» **TASK**
Lines from the one containing "This repository is" through the last line of the data below are to be returned exactly; leave out the rest.

» **INFORMATION SUPPLIED**
·····
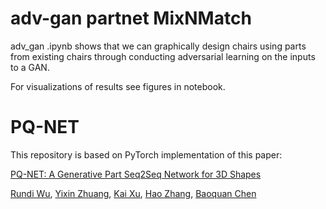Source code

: # adv-gan partnet MixNMatch
adv\_gan .ipynb shows that we can graphically design chairs using parts from existing chairs through conducting adversarial learning on the inputs to a GAN.

For visualizations of results see figures in notebook.

# PQ-NET
This repository is based on PyTorch implementation of this paper:

[PQ-NET: A Generative Part Seq2Seq Network for 3D Shapes](https://arxiv.org/abs/1911.10949)

[Rundi Wu](https://chriswu1997.github.io), [Yixin Zhuang](http://www.yixin.io/), [Kai Xu](https://kevinkaixu.net/), [Hao Zhang](https://www2.cs.sfu.ca/~haoz/), [Baoquan Chen](http://cfcs.pku.edu.cn/baoquan/)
·····
» **RESULT OF THE TASK**
This repository is based on PyTorch implementation of this paper:

[PQ-NET: A Generative Part Seq2Seq Network for 3D Shapes](https://arxiv.org/abs/1911.10949)

[Rundi Wu](https://chriswu1997.github.io), [Yixin Zhuang](http://www.yixin.io/), [Kai Xu](https://kevinkaixu.net/), [Hao Zhang](https://www2.cs.sfu.ca/~haoz/), [Baoquan Chen](http://cfcs.pku.edu.cn/baoquan/)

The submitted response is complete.